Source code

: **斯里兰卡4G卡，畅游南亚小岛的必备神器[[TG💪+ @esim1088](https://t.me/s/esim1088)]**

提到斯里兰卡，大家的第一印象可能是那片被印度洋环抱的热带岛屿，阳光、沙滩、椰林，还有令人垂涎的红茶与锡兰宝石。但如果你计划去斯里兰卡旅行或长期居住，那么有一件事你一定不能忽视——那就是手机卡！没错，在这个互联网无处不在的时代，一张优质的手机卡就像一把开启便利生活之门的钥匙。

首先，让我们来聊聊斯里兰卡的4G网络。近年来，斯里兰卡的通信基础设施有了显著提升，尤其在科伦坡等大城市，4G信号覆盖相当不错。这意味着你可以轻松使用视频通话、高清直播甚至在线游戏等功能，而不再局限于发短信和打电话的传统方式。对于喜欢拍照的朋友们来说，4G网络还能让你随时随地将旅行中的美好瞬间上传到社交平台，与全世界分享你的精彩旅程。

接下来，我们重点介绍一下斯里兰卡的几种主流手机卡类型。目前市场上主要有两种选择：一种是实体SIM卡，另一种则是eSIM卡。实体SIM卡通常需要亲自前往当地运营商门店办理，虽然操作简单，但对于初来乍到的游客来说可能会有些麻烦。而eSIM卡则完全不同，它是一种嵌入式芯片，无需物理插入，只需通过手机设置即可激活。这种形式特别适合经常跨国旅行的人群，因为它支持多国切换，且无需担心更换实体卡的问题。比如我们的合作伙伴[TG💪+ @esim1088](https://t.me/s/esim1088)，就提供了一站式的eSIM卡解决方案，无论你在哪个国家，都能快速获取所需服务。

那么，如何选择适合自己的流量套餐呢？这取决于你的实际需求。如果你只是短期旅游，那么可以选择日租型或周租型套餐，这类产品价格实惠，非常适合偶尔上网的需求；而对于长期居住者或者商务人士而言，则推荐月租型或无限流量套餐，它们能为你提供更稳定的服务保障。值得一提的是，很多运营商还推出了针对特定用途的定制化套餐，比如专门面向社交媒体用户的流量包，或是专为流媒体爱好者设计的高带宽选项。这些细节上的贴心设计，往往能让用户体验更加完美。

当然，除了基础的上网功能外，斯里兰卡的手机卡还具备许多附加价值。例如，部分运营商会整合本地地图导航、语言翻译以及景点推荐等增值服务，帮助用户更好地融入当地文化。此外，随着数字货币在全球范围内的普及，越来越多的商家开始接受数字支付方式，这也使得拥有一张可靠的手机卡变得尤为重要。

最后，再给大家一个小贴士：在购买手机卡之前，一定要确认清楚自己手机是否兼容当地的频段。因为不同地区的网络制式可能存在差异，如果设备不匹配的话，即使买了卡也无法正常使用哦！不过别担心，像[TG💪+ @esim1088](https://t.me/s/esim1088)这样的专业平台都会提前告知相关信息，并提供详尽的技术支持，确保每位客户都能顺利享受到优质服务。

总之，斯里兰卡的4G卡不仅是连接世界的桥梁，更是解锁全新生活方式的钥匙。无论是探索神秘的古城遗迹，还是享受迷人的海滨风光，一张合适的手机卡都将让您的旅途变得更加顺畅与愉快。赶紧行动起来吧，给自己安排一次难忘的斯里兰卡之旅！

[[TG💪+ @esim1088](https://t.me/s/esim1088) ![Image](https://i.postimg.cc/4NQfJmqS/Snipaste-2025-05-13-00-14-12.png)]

→ **WHAT IS NEEDED**
Give the data again in full, exactly.

→ **WRITTEN RESPONSE**
Source code

: **斯里兰卡4G卡，畅游南亚小岛的必备神器[[TG💪+ @esim1088](https://t.me/s/esim1088)]**

提到斯里兰卡，大家的第一印象可能是那片被印度洋环抱的热带岛屿，阳光、沙滩、椰林，还有令人垂涎的红茶与锡兰宝石。但如果你计划去斯里兰卡旅行或长期居住，那么有一件事你一定不能忽视——那就是手机卡！没错，在这个互联网无处不在的时代，一张优质的手机卡就像一把开启便利生活之门的钥匙。

首先，让我们来聊聊斯里兰卡的4G网络。近年来，斯里兰卡的通信基础设施有了显著提升，尤其在科伦坡等大城市，4G信号覆盖相当不错。这意味着你可以轻松使用视频通话、高清直播甚至在线游戏等功能，而不再局限于发短信和打电话的传统方式。对于喜欢拍照的朋友们来说，4G网络还能让你随时随地将旅行中的美好瞬间上传到社交平台，与全世界分享你的精彩旅程。

接下来，我们重点介绍一下斯里兰卡的几种主流手机卡类型。目前市场上主要有两种选择：一种是实体SIM卡，另一种则是eSIM卡。实体SIM卡通常需要亲自前往当地运营商门店办理，虽然操作简单，但对于初来乍到的游客来说可能会有些麻烦。而eSIM卡则完全不同，它是一种嵌入式芯片，无需物理插入，只需通过手机设置即可激活。这种形式特别适合经常跨国旅行的人群，因为它支持多国切换，且无需担心更换实体卡的问题。比如我们的合作伙伴[TG💪+ @esim1088](https://t.me/s/esim1088)，就提供了一站式的eSIM卡解决方案，无论你在哪个国家，都能快速获取所需服务。

那么，如何选择适合自己的流量套餐呢？这取决于你的实际需求。如果你只是短期旅游，那么可以选择日租型或周租型套餐，这类产品价格实惠，非常适合偶尔上网的需求；而对于长期居住者或者商务人士而言，则推荐月租型或无限流量套餐，它们能为你提供更稳定的服务保障。值得一提的是，很多运营商还推出了针对特定用途的定制化套餐，比如专门面向社交媒体用户的流量包，或是专为流媒体爱好者设计的高带宽选项。这些细节上的贴心设计，往往能让用户体验更加完美。

当然，除了基础的上网功能外，斯里兰卡的手机卡还具备许多附加价值。例如，部分运营商会整合本地地图导航、语言翻译以及景点推荐等增值服务，帮助用户更好地融入当地文化。此外，随着数字货币在全球范围内的普及，越来越多的商家开始接受数字支付方式，这也使得拥有一张可靠的手机卡变得尤为重要。

最后，再给大家一个小贴士：在购买手机卡之前，一定要确认清楚自己手机是否兼容当地的频段。因为不同地区的网络制式可能存在差异，如果设备不匹配的话，即使买了卡也无法正常使用哦！不过别担心，像[TG💪+ @esim1088](https://t.me/s/esim1088)这样的专业平台都会提前告知相关信息，并提供详尽的技术支持，确保每位客户都能顺利享受到优质服务。

总之，斯里兰卡的4G卡不仅是连接世界的桥梁，更是解锁全新生活方式的钥匙。无论是探索神秘的古城遗迹，还是享受迷人的海滨风光，一张合适的手机卡都将让您的旅途变得更加顺畅与愉快。赶紧行动起来吧，给自己安排一次难忘的斯里兰卡之旅！

[[TG💪+ @esim1088](https://t.me/s/esim1088) ![Image](https://i.postimg.cc/4NQfJmqS/Snipaste-2025-05-13-00-14-12.png)]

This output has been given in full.